Cautionary Tale for Our Times

To those of a certain generation, myself included, the greatest motion picture ever made was without question the David Lean classic Lawrence of Arabia, winner of seven academy awards in 1962. Its stunning mix of cinematography, music, and brilliant acting indelibly imprinted an image of the Middle East and the man whose heroics shaped it that has never left our mind’s eye.

Now comes a book on the same subject destined to have as large an impact on the reading public as the film did on moviegoers. Scott Anderson’s Lawrence in Arabia: War, Deceit, Imperial Folly and the Making of the Modern Middle East (Random House, 2013) fills in the gaps and adds rich detail and analysis to the story. Recently released in paperback by Anchor Books (2014), Anderson’s treatise not only sets history straight, but goes a long way toward explaining why we’ve arrived at our current pass in that part of the world.

Anderson, brother of the esteemed journalist Jon Lee Anderson, whose reportage on Iraq and Afghanistan in the mid-2000s laid bare the Bush administration’s duplicitous war policies, employs a similar style of character-driven narrative combined with extensive evidentiary material — all presented with a keen appreciation for vivid anecdote and background context. In Scott Anderson’s case, the end result is a unique example of journalistic history combining the best of two disciplines.

The title notwithstanding, Lawrence in Arabia takes the form of a group biography revolving around the interwoven activities of four intelligence agents operating in the Middle Eastern provinces of the Ottoman (Turkish) Empire during World War I, when the Constantinople government was allied with the Central Powers of Germany and Austro-Hungary against Great Britain, France and (eventually) the US. Foremost of these shadowy figures was T. E. (Thomas Edward) Lawrence, a young, idealistic Anglo-Irish Arabist and Oxford-educated archaeologist based in prewar Syria.

Lawrence’s contemporaries and fellow protagonists were German scholar, diplomat and spy Curt Prüfer; Jewish pioneering agronomist and committed Zionist Aaron Aaronsohn; and American itinerant oilman and adventurer William Yale. Each of these extraordinary individuals, in his own way and for his own purposes, sought to shape developments in Palestine, Syria, Iraq, and Arabia as the Turkish-ruled Muslim region gradually broke apart under the weight of war.

Lawrence’s role in the story is, of course, well known. First publicized by American newspaperman Lowell Thomas, then through his own postwar writings, principally the literary gem Seven Pillars of Wisdom (1922), he became “Lawrence of Arabia” on the basis of his peerless organization and leadership of a far-reaching Arab desert revolt against the Turks.

Prüfer, ostensibly a member of the Kaiser’s embassy staff in Cairo, was tasked by his government with fomenting unrest among Britain’s colonial subjects and plotting the military overthrow of British Egypt.

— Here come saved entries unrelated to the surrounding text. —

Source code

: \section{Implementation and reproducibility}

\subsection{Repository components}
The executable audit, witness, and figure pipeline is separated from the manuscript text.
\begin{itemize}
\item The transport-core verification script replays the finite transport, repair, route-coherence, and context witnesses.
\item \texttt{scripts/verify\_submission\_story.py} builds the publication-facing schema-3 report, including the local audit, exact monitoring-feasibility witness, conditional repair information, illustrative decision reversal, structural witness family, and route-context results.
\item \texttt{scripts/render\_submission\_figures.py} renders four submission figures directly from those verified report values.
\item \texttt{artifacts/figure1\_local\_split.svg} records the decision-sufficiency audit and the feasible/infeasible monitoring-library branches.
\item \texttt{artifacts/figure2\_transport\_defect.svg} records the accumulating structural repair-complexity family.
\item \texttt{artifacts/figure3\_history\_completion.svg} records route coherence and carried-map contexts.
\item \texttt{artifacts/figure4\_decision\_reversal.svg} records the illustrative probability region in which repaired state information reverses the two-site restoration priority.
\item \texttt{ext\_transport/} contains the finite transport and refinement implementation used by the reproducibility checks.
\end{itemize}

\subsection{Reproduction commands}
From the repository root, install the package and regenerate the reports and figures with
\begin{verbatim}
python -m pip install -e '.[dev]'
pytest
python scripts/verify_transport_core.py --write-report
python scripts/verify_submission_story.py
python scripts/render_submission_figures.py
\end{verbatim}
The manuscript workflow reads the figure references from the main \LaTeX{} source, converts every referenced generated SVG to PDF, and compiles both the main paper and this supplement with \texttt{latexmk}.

Aaronsohn, a prewar Romanian émigré to what is now Israel, skillfully maneuvered, under British auspices, to help wrest Palestine from the Turks, with the ultimate, unspoken goal of establishing a Jewish homeland there.

Finally, Yale, scion of an aristocratic American family fallen on hard times, represented Washington’s interests in the region post-1917, but his real job was to secretly find and lay claim to Middle Eastern oil, by whatever means necessary, for the Standard Oil Company of New York (Socony).

Although it was a secondary theater of the Great War — Lawrence himself called it a “sideshow” to the European western front — the military operations in the Middle East arguably had a more consequential impact over the long span of history; we’re living with its ramifications today, a century later. As Scott Anderson’s narrative makes clear, it is no accident that the West, in general, and the US, in particular, are inextricably mired in the countries of the Arab world.

Henry Ford may have spoken for most Americans when he characterized history as “bunk,” but the fact is, like it or not, we’re the prisoners of our history. The hatred directed at the US by radical jihadist groups, even the suspicion of our motives emanating from moderate portions of the Arab “street,” can be traced back to the fact that agents like William Yale were scheming on behalf of US oil companies to carve the Middle East into oil concessions as early as 1913.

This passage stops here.